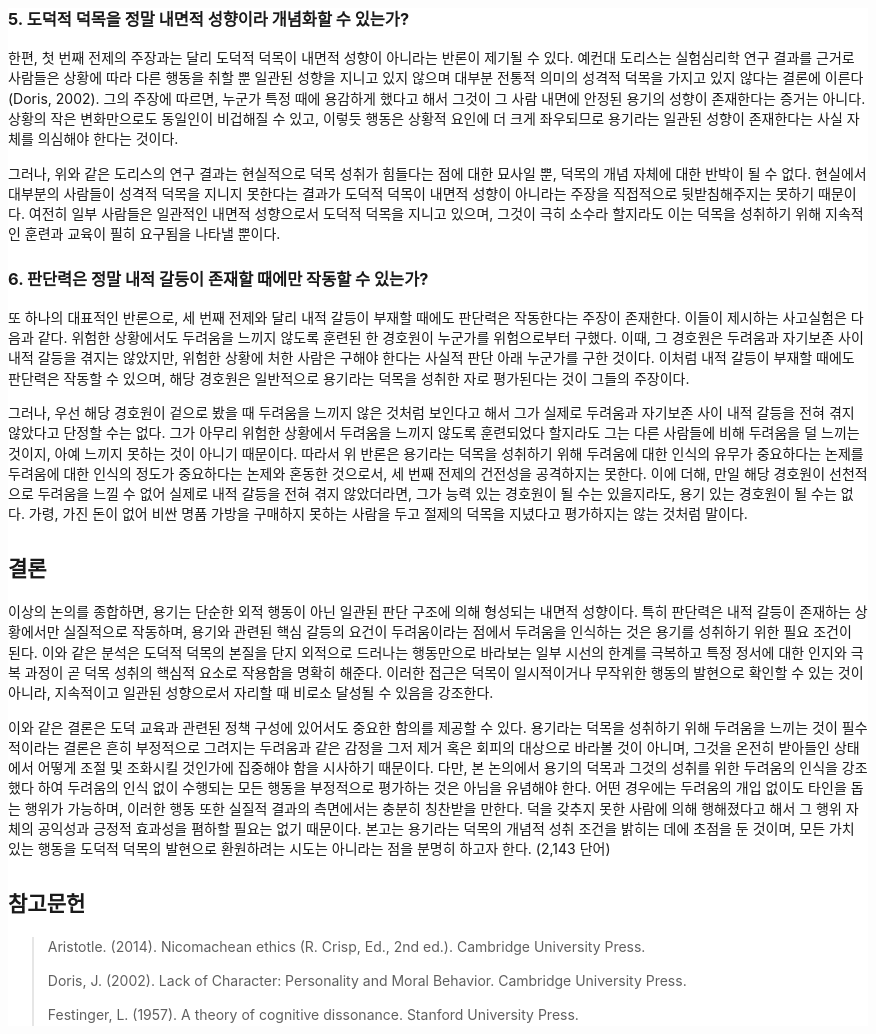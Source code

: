 ### 5. 도덕적 덕목을 정말 내면적 성향이라 개념화할 수 있는가? 

한편, 첫 번째 전제의 주장과는 달리 도덕적 덕목이 내면적 성향이 아니라는 반론이 제기될 수 있다. 예컨대 도리스는 실험심리학 연구 결과를 근거로 사람들은 상황에 따라 다른 행동을 취할 뿐 일관된 성향을 지니고 있지 않으며 대부분 전통적 의미의 성격적 덕목을 가지고 있지 않다는 결론에 이른다 (Doris, 2002). 그의 주장에 따르면, 누군가 특정 때에 용감하게 했다고 해서 그것이 그 사람 내면에 안정된 용기의 성향이 존재한다는 증거는 아니다. 상황의 작은 변화만으로도 동일인이 비겁해질 수 있고, 이렇듯 행동은 상황적 요인에 더 크게 좌우되므로 용기라는 일관된 성향이 존재한다는 사실 자체를 의심해야 한다는 것이다. 

그러나, 위와 같은 도리스의 연구 결과는 현실적으로 덕목 성취가 힘들다는 점에 대한 묘사일 뿐, 덕목의 개념 자체에 대한 반박이 될 수 없다. 현실에서 대부분의 사람들이 성격적 덕목을 지니지 못한다는 결과가 도덕적 덕목이 내면적 성향이 아니라는 주장을 직접적으로 뒷받침해주지는 못하기 때문이다. 여전히 일부 사람들은 일관적인 내면적 성향으로서 도덕적 덕목을 지니고 있으며, 그것이 극히 소수라 할지라도 이는 덕목을 성취하기 위해 지속적인 훈련과 교육이 필히 요구됨을 나타낼 뿐이다. 

### 6. 판단력은 정말 내적 갈등이 존재할 때에만 작동할 수 있는가?

또 하나의 대표적인 반론으로, 세 번째 전제와 달리 내적 갈등이 부재할 때에도 판단력은 작동한다는 주장이 존재한다. 이들이 제시하는 사고실험은 다음과 같다. 위험한 상황에서도 두려움을 느끼지 않도록 훈련된 한 경호원이 누군가를 위험으로부터 구했다. 이때, 그 경호원은 두려움과 자기보존 사이 내적 갈등을 겪지는 않았지만, 위험한 상황에 처한 사람은 구해야 한다는 사실적 판단 아래 누군가를 구한 것이다. 이처럼 내적 갈등이 부재할 때에도 판단력은 작동할 수 있으며, 해당 경호원은 일반적으로 용기라는 덕목을 성취한 자로 평가된다는 것이 그들의 주장이다. 

그러나, 우선 해당 경호원이 겉으로 봤을 때 두려움을 느끼지 않은 것처럼 보인다고 해서 그가 실제로 두려움과 자기보존 사이 내적 갈등을 전혀 겪지 않았다고 단정할 수는 없다. 그가 아무리 위험한 상황에서 두려움을 느끼지 않도록 훈련되었다 할지라도 그는 다른 사람들에 비해 두려움을 덜 느끼는 것이지, 아예 느끼지 못하는 것이 아니기 때문이다. 따라서 위 반론은 용기라는 덕목을 성취하기 위해 두려움에 대한 인식의 유무가 중요하다는 논제를 두려움에 대한 인식의 정도가 중요하다는 논제와 혼동한 것으로서, 세 번째 전제의 건전성을 공격하지는 못한다. 이에 더해, 만일 해당 경호원이 선천적으로 두려움을 느낄 수 없어 실제로 내적 갈등을 전혀 겪지 않았더라면, 그가 능력 있는 경호원이 될 수는 있을지라도, 용기 있는 경호원이 될 수는 없다. 가령, 가진 돈이 없어 비싼 명품 가방을 구매하지 못하는 사람을 두고 절제의 덕목을 지녔다고 평가하지는 않는 것처럼 말이다. 

## 결론

이상의 논의를 종합하면, 용기는 단순한 외적 행동이 아닌 일관된 판단 구조에 의해 형성되는 내면적 성향이다. 특히 판단력은 내적 갈등이 존재하는 상황에서만 실질적으로 작동하며, 용기와 관련된 핵심 갈등의 요건이 두려움이라는 점에서 두려움을 인식하는 것은 용기를 성취하기 위한 필요 조건이 된다. 이와 같은 분석은 도덕적 덕목의 본질을 단지 외적으로 드러나는 행동만으로 바라보는 일부 시선의 한계를 극복하고 특정 정서에 대한 인지와 극복 과정이 곧 덕목 성취의 핵심적 요소로 작용함을 명확히 해준다. 이러한 접근은 덕목이 일시적이거나 무작위한 행동의 발현으로 확인할 수 있는 것이 아니라, 지속적이고 일관된 성향으로서 자리할 때 비로소 달성될 수 있음을 강조한다. 

이와 같은 결론은 도덕 교육과 관련된 정책 구성에 있어서도 중요한 함의를 제공할 수 있다. 용기라는 덕목을 성취하기 위해 두려움을 느끼는 것이 필수적이라는 결론은 흔히 부정적으로 그려지는 두려움과 같은 감정을 그저 제거 혹은 회피의 대상으로 바라볼 것이 아니며, 그것을 온전히 받아들인 상태에서 어떻게 조절 및 조화시킬 것인가에 집중해야 함을 시사하기 때문이다. 다만, 본 논의에서 용기의 덕목과 그것의 성취를 위한 두려움의 인식을 강조했다 하여 두려움의 인식 없이 수행되는 모든 행동을 부정적으로 평가하는 것은 아님을 유념해야 한다. 어떤 경우에는 두려움의 개입 없이도 타인을 돕는 행위가 가능하며, 이러한 행동 또한 실질적 결과의 측면에서는 충분히 칭찬받을 만한다. 덕을 갖추지 못한 사람에 의해 행해졌다고 해서 그 행위 자체의 공익성과 긍정적 효과성을 폄하할 필요는 없기 때문이다. 본고는 용기라는 덕목의 개념적 성취 조건을 밝히는 데에 초점을 둔 것이며, 모든 가치 있는 행동을 도덕적 덕목의 발현으로 환원하려는 시도는 아니라는 점을 분명히 하고자 한다. (2,143 단어)

## 참고문헌

> Aristotle. (2014). Nicomachean ethics (R. Crisp, Ed., 2nd ed.). Cambridge University Press.
>
> Doris, J. (2002). Lack of Character: Personality and Moral Behavior. Cambridge University Press.
>
> Festinger, L. (1957). A theory of cognitive dissonance. Stanford University Press.

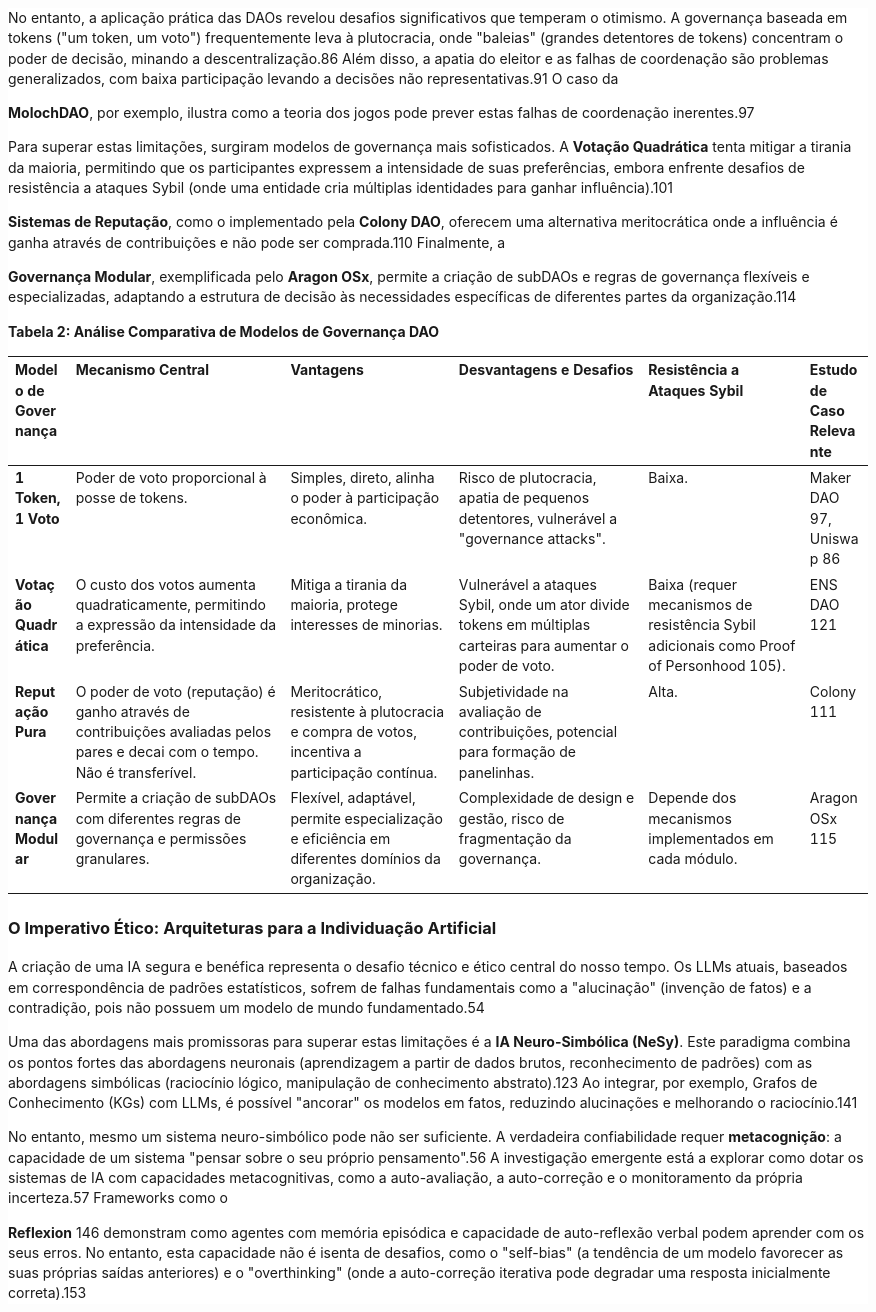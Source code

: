 No entanto, a aplicação prática das DAOs revelou desafios significativos que temperam o otimismo. A governança baseada em tokens ("um token, um voto") frequentemente leva à plutocracia, onde "baleias" (grandes detentores de tokens) concentram o poder de decisão, minando a descentralização.86 Além disso, a apatia do eleitor e as falhas de coordenação são problemas generalizados, com baixa participação levando a decisões não representativas.91 O caso da

**MolochDAO**, por exemplo, ilustra como a teoria dos jogos pode prever estas falhas de coordenação inerentes.97

Para superar estas limitações, surgiram modelos de governança mais sofisticados. A **Votação Quadrática** tenta mitigar a tirania da maioria, permitindo que os participantes expressem a intensidade de suas preferências, embora enfrente desafios de resistência a ataques Sybil (onde uma entidade cria múltiplas identidades para ganhar influência).101

**Sistemas de Reputação**, como o implementado pela **Colony DAO**, oferecem uma alternativa meritocrática onde a influência é ganha através de contribuições e não pode ser comprada.110 Finalmente, a

**Governança Modular**, exemplificada pelo **Aragon OSx**, permite a criação de subDAOs e regras de governança flexíveis e especializadas, adaptando a estrutura de decisão às necessidades específicas de diferentes partes da organização.114

**Tabela 2: Análise Comparativa de Modelos de Governança DAO**

| Modelo de Governança | Mecanismo Central | Vantagens | Desvantagens e Desafios | Resistência a Ataques Sybil | Estudo de Caso Relevante |
| :---- | :---- | :---- | :---- | :---- | :---- |
| **1 Token, 1 Voto** | Poder de voto proporcional à posse de tokens. | Simples, direto, alinha o poder à participação econômica. | Risco de plutocracia, apatia de pequenos detentores, vulnerável a "governance attacks". | Baixa. | MakerDAO 97, Uniswap 86 |
| **Votação Quadrática** | O custo dos votos aumenta quadraticamente, permitindo a expressão da intensidade da preferência. | Mitiga a tirania da maioria, protege interesses de minorias. | Vulnerável a ataques Sybil, onde um ator divide tokens em múltiplas carteiras para aumentar o poder de voto. | Baixa (requer mecanismos de resistência Sybil adicionais como Proof of Personhood 105). | ENS DAO 121 |
| **Reputação Pura** | O poder de voto (reputação) é ganho através de contribuições avaliadas pelos pares e decai com o tempo. Não é transferível. | Meritocrático, resistente à plutocracia e compra de votos, incentiva a participação contínua. | Subjetividade na avaliação de contribuições, potencial para formação de panelinhas. | Alta. | Colony 111 |
| **Governança Modular** | Permite a criação de subDAOs com diferentes regras de governança e permissões granulares. | Flexível, adaptável, permite especialização e eficiência em diferentes domínios da organização. | Complexidade de design e gestão, risco de fragmentação da governança. | Depende dos mecanismos implementados em cada módulo. | Aragon OSx 115 |

### **O Imperativo Ético: Arquiteturas para a Individuação Artificial**

A criação de uma IA segura e benéfica representa o desafio técnico e ético central do nosso tempo. Os LLMs atuais, baseados em correspondência de padrões estatísticos, sofrem de falhas fundamentais como a "alucinação" (invenção de fatos) e a contradição, pois não possuem um modelo de mundo fundamentado.54

Uma das abordagens mais promissoras para superar estas limitações é a **IA Neuro-Simbólica (NeSy)**. Este paradigma combina os pontos fortes das abordagens neuronais (aprendizagem a partir de dados brutos, reconhecimento de padrões) com as abordagens simbólicas (raciocínio lógico, manipulação de conhecimento abstrato).123 Ao integrar, por exemplo, Grafos de Conhecimento (KGs) com LLMs, é possível "ancorar" os modelos em fatos, reduzindo alucinações e melhorando o raciocínio.141

No entanto, mesmo um sistema neuro-simbólico pode não ser suficiente. A verdadeira confiabilidade requer **metacognição**: a capacidade de um sistema "pensar sobre o seu próprio pensamento".56 A investigação emergente está a explorar como dotar os sistemas de IA com capacidades metacognitivas, como a auto-avaliação, a auto-correção e o monitoramento da própria incerteza.57 Frameworks como o

**Reflexion** 146 demonstram como agentes com memória episódica e capacidade de auto-reflexão verbal podem aprender com os seus erros. No entanto, esta capacidade não é isenta de desafios, como o "self-bias" (a tendência de um modelo favorecer as suas próprias saídas anteriores) e o "overthinking" (onde a auto-correção iterativa pode degradar uma resposta inicialmente correta).153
########################################
Exercise goal |
After locating the line with "de Governança DAO**" above, return that line and every later line through the one with "Uniswap 86 |", word for word and with nothing else.

Output below |
**Tabela 2: Análise Comparativa de Modelos de Governança DAO**

| Modelo de Governança | Mecanismo Central | Vantagens | Desvantagens e Desafios | Resistência a Ataques Sybil | Estudo de Caso Relevante |
| :---- | :---- | :---- | :---- | :---- | :---- |
| **1 Token, 1 Voto** | Poder de voto proporcional à posse de tokens. | Simples, direto, alinha o poder à participação econômica. | Risco de plutocracia, apatia de pequenos detentores, vulnerável a "governance attacks". | Baixa. | MakerDAO 97, Uniswap 86 |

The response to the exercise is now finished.